Illustration: Taylor Vick

Solving the C10k challenge, in easy mode with ELK, on-prem.

Yoni W
6 min readAug 27, 2019

--

There are no many challenges left in the tech world that can be explained by a single sentence. Especially when you take out all the junior interview questions.

One of the few survives is The C10k challenge. Simply put: Make a back-end architecture to handle 10,000 concurrent users. (This is a software-engineer spin on the original)

Well, this challenge had some bone to it 10 years ago when we were vertically scaling servers. But today, any cloud engineer will simply reply “make it lambda”. Not that challenging. But for me, who need to deploy an on-premise (🤢) solution, the challenge is back on the table.

According to our client in the financial sector, peak concurrent user is around 10,000.

The problem: Nothing online

Stuff gets real when there is nothing online solving your problem.

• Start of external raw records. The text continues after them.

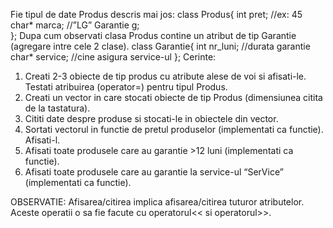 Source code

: Fie tipul de date Produs descris mai jos:
class Produs{
   int pret; //ex: 45
   char* marca; //”LG”
   Garantie g;   
};
Dupa cum observati clasa Produs contine un atribut de tip Garantie (agregare intre cele 2 clase).
class Garantie{
  int nr_luni;  //durata garantie
  char* service; //cine asigura service-ul
};
Cerinte:

1.	Creati 2-3 obiecte de tip produs cu atribute alese de voi si afisati-le. Testati atribuirea (operator=) pentru tipul Produs.
2.	Creati un vector in care stocati obiecte de tip Produs (dimensiunea citita de la tastatura).
3.	Cititi date despre produse si stocati-le in obiectele din vector.
4.	Sortati vectorul in functie de pretul produselor (implementati ca functie). Afisati-l.
5.	Afisati toate produsele care au garantie >12 luni (implementati ca functie).
6.	Afisati toate produsele care au garantie la service-ul “SerVice” (implementati ca functie).

OBSERVATIE: Afisarea/citirea implica afisarea/citirea tuturor atributelor. Aceste operatii o sa fie facute cu operatorul<< si operatorul>>. 
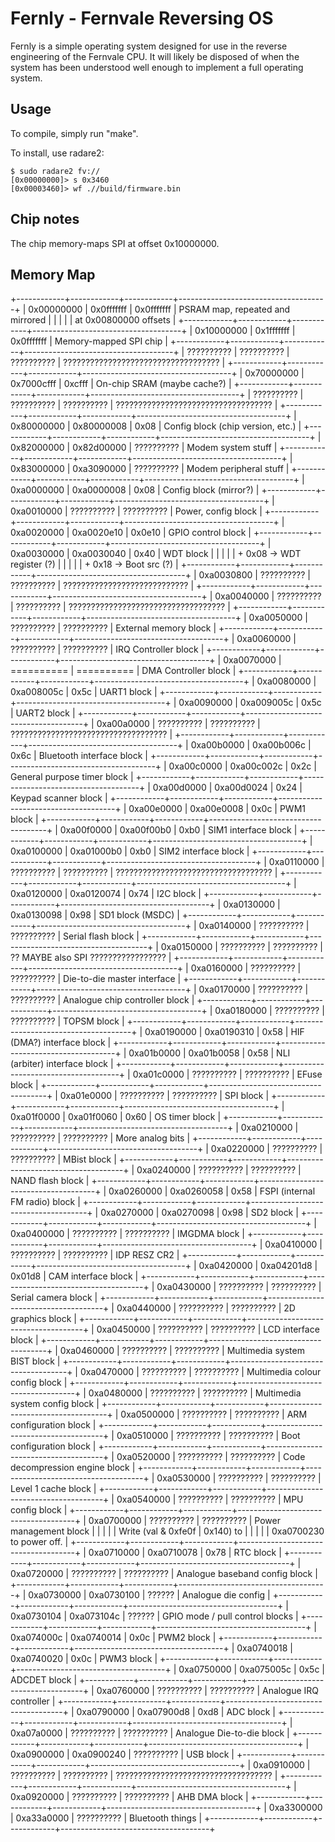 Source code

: Fernly - Fernvale Reversing OS
========================================

Fernly is a simple operating system designed for use in the reverse engineering
of the Fernvale CPU.  It will likely be disposed of when the system has been
understood well enough to implement a full operating system.


Usage
-----

To compile, simply run "make".

To install, use radare2:

    $ sudo radare2 fv://
    [0x00000000]> s 0x3460
    [0x00003460]> wf .//build/firmware.bin 


Chip notes
----------

The chip memory-maps SPI at offset 0x10000000.

Memory Map
----------

+------------+------------+------------+-------------------------------------+
| 0x00000000 | 0x0fffffff | 0x0fffffff | PSRAM map, repeated and mirrored    |
|            |            |            | at 0x00800000 offsets               |
+------------+------------+------------+-------------------------------------+
| 0x10000000 | 0x1fffffff | 0x0fffffff | Memory-mapped SPI chip              |
+------------+------------+------------+-------------------------------------+
| ?????????? | ?????????? | ?????????? | ??????????????????????????????????? |
+------------+------------+------------+-------------------------------------+
| 0x70000000 | 0x7000cfff |     0xcfff | On-chip SRAM (maybe cache?)         |
+------------+------------+------------+-------------------------------------+
| ?????????? | ?????????? | ?????????? | ??????????????????????????????????? |
+------------+------------+------------+-------------------------------------+
| 0x80000000 | 0x80000008 |       0x08 | Config block (chip version, etc.)   |
+------------+------------+------------+-------------------------------------+
| 0x82000000 | 0x82d00000 | ?????????? | Modem system stuff                  |
+------------+------------+------------+-------------------------------------+
| 0x83000000 | 0xa3090000 | ?????????? | Modem peripheral stuff              |
+------------+------------+------------+-------------------------------------+
| 0xa0000000 | 0xa0000008 |       0x08 | Config block (mirror?)              |
+------------+------------+------------+-------------------------------------+
| 0xa0010000 | ?????????? | ?????????? | Power, config block                 |
+------------+------------+------------+-------------------------------------+
| 0xa0020000 | 0xa0020e10 |     0x0e10 | GPIO control block                  |
+------------+------------+------------+-------------------------------------+
| 0xa0030000 | 0xa0030040 |       0x40 | WDT block                           |
|            |            |            |   + 0x08 -> WDT register (?)        |
|            |            |            |   + 0x18 -> Boot src (?)            |
+------------+------------+------------+-------------------------------------+
| 0xa0030800 | ?????????? | ?????????? | ????????????????????????????        |
+------------+------------+------------+-------------------------------------+
| 0xa0040000 | ?????????? | ?????????? | ??????????????????????????????????? |
+------------+------------+------------+-------------------------------------+
| 0xa0050000 | ?????????? | ?????????? | External memory block               |
+------------+------------+------------+-------------------------------------+
| 0xa0060000 | ?????????? | ?????????? | IRQ Controller block                |
+------------+------------+------------+-------------------------------------+
| 0xa0070000 | ========== | ========== | DMA Controller block                |
+------------+------------+------------+-------------------------------------+
| 0xa0080000 | 0xa008005c |       0x5c | UART1 block                         |
+------------+------------+------------+-------------------------------------+
| 0xa0090000 | 0xa009005c |       0x5c | UART2 block                         |
+------------+------------+------------+-------------------------------------+
| 0xa00a0000 | ?????????? | ?????????? | ??????????????????????????????????? |
+------------+------------+------------+-------------------------------------+
| 0xa00b0000 | 0xa00b006c |       0x6c | Bluetooth interface block           |
+------------+------------+------------+-------------------------------------+
| 0xa00c0000 | 0xa00c002c |       0x2c | General purpose timer block         |
+------------+------------+------------+-------------------------------------+
| 0xa00d0000 | 0xa00d0024 |       0x24 | Keypad scanner block                |
+------------+------------+------------+-------------------------------------+
| 0xa00e0000 | 0xa00e0008 |       0x0c | PWM1 block                          |
+------------+------------+------------+-------------------------------------+
| 0xa00f0000 | 0xa00f00b0 |       0xb0 | SIM1 interface block                |
+------------+------------+------------+-------------------------------------+
| 0xa0100000 | 0xa01000b0 |       0xb0 | SIM2 interface block                |
+------------+------------+------------+-------------------------------------+
| 0xa0110000 | ?????????? | ?????????? | ??????????????????????????????????? |
+------------+------------+------------+-------------------------------------+
| 0xa0120000 | 0xa0120074 |       0x74 | I2C block                           |
+------------+------------+------------+-------------------------------------+
| 0xa0130000 | 0xa0130098 |       0x98 | SD1 block (MSDC)                    |
+------------+------------+------------+-------------------------------------+
| 0xa0140000 | ?????????? | ?????????? | Serial flash block                  |
+------------+------------+------------+-------------------------------------+
| 0xa0150000 | ?????????? | ?????????? | ?? MAYBE also SPI ????????????????? |
+------------+------------+------------+-------------------------------------+
| 0xa0160000 | ?????????? | ?????????? | Die-to-die master interface         |
+------------+------------+------------+-------------------------------------+
| 0xa0170000 | ?????????? | ?????????? | Analogue chip controller block      |
+------------+------------+------------+-------------------------------------+
| 0xa0180000 | ?????????? | ?????????? | TOPSM block                         |
+------------+------------+------------+-------------------------------------+
| 0xa0190000 | 0xa0190310 |       0x58 | HIF (DMA?) interface block          |
+------------+------------+------------+-------------------------------------+
| 0xa01b0000 | 0xa01b0058 |       0x58 | NLI (arbiter) interface block       |
+------------+------------+------------+-------------------------------------+
| 0xa01c0000 | ?????????? | ?????????? | EFuse block                         |
+------------+------------+------------+-------------------------------------+
| 0xa01e0000 | ?????????? | ?????????? | SPI block                           |
+------------+------------+------------+-------------------------------------+
| 0xa01f0000 | 0xa01f0060 |       0x60 | OS timer block                      |
+------------+------------+------------+-------------------------------------+
| 0xa0210000 | ?????????? | ?????????? | More analog bits                    |
+------------+------------+------------+-------------------------------------+
| 0xa0220000 | ?????????? | ?????????? | MBist block                         | 
+------------+------------+------------+-------------------------------------+
| 0xa0240000 | ?????????? | ?????????? | NAND flash block                    |
+------------+------------+------------+-------------------------------------+
| 0xa0260000 | 0xa0260058 |       0x58 | FSPI (internal FM radio) block      |
+------------+------------+------------+-------------------------------------+
| 0xa0270000 | 0xa0270098 |       0x98 | SD2 block                           |
+------------+------------+------------+-------------------------------------+
| 0xa0400000 | ?????????? | ?????????? | IMGDMA block                        |
+------------+------------+------------+-------------------------------------+
| 0xa0410000 | ?????????? | ?????????? | IDP RESZ CR2                        |
+------------+------------+------------+-------------------------------------+
| 0xa0420000 | 0xa04201d8 |     0x01d8 | CAM interface block                 |
+------------+------------+------------+-------------------------------------+
| 0xa0430000 | ?????????? | ?????????? | Serial camera block                 |
+------------+------------+------------+-------------------------------------+
| 0xa0440000 | ?????????? | ?????????? | 2D graphics block                   |
+------------+------------+------------+-------------------------------------+
| 0xa0450000 | ?????????? | ?????????? | LCD interface block                 |
+------------+------------+------------+-------------------------------------+
| 0xa0460000 | ?????????? | ?????????? | Multimedia system BIST block        |
+------------+------------+------------+-------------------------------------+
| 0xa0470000 | ?????????? | ?????????? | Multimedia colour config block      |
+------------+------------+------------+-------------------------------------+
| 0xa0480000 | ?????????? | ?????????? | Multimedia system config block      |
+------------+------------+------------+-------------------------------------+
| 0xa0500000 | ?????????? | ?????????? | ARM configuration block             |
+------------+------------+------------+-------------------------------------+
| 0xa0510000 | ?????????? | ?????????? | Boot configuration block            |
+------------+------------+------------+-------------------------------------+
| 0xa0520000 | ?????????? | ?????????? | Code decompression engine block     |
+------------+------------+------------+-------------------------------------+
| 0xa0530000 | ?????????? | ?????????? | Level 1 cache block                 |
+------------+------------+------------+-------------------------------------+
| 0xa0540000 | ?????????? | ?????????? | MPU config block                    |
+------------+------------+------------+-------------------------------------+
| 0xa0700000 | ?????????? | ?????????? | Power management block              |
|            |            |            | Write (val & 0xfe0f | 0x140) to     |
|            |            |            | 0xa0700230 to power off.            |
+------------+------------+------------+-------------------------------------+
| 0xa0710000 | 0xa0710078 |       0x78 | RTC block                           |
+------------+------------+------------+-------------------------------------+
| 0xa0720000 | ?????????? | ?????????? | Analogue baseband config block      |
+------------+------------+------------+-------------------------------------+
| 0xa0730000 | 0xa0730100 |     ?????? | Analogue die config                 |
+------------+------------+------------+-------------------------------------+
| 0xa0730104 | 0xa073104c |     ?????? | GPIO mode / pull control blocks     |
+------------+------------+------------+-------------------------------------+
| 0xa074000c | 0xa0740014 |       0x0c | PWM2 block                          |
+------------+------------+------------+-------------------------------------+
| 0xa0740018 | 0xa0740020 |       0x0c | PWM3 block                          |
+------------+------------+------------+-------------------------------------+
| 0xa0750000 | 0xa075005c |       0x5c | ADCDET block                        |
+------------+------------+------------+-------------------------------------+
| 0xa0760000 | ?????????? | ?????????? | Analogue IRQ controller             |
+------------+------------+------------+-------------------------------------+
| 0xa0790000 | 0xa07900d8 |       0xd8 | ADC block                           |
+------------+------------+------------+-------------------------------------+
| 0xa07a0000 | ?????????? | ?????????? | Analogue Die-to-die block           |
+------------+------------+------------+-------------------------------------+
| 0xa0900000 | 0xa0900240 | ?????????? | USB block                           |
+------------+------------+------------+-------------------------------------+
| 0xa0910000 | ?????????? | ?????????? | ??????????????????????????????????? |
+------------+------------+------------+-------------------------------------+
| 0xa0920000 | ?????????? | ?????????? | AHB DMA block                       |
+------------+------------+------------+-------------------------------------+
| 0xa3300000 | 0xa33a0000 | ?????????? | Bluetooth things                    |
+------------+------------+------------+-------------------------------------+
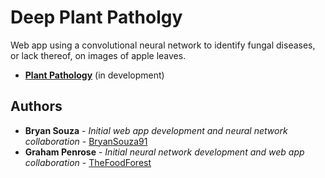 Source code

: # Deep Plant Patholgy 
Web app using a convolutional neural network to identify fungal diseases, or lack thereof, on images of apple leaves. 

* **[Plant Pathology](https://thefoodforest.github.io/Plant-Pathology-Kaggle/index.html)** (in development)

## Authors

* **Bryan Souza** - *Initial web app development and neural network collaboration* - [BryanSouza91](https://github.com/BryanSouza91)
* **Graham Penrose** - *Initial neural network development and web app collaboration* - [TheFoodForest](https://github.com/TheFoodForest)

I mean, sure, everywhere you go you see a 3-node-Elasticsearch setup being recommended behind nginx as a load-balancer.

But before you can find the benchmarks, you are already thrown into the abyss called “config file optimization”. Do I even need it? What kind of load are you showing me? Is it per second?

Also, every additional server I declare as necessary is a cost to my client. It will also take time to assign from their on-premise server farm (likely running ESX). Therefore, I will always prefer the most minimalist setup I can have.

To summarize, all existing articles show a cloud architecture. Most of them not even giving a straightforward benchmark for decision making.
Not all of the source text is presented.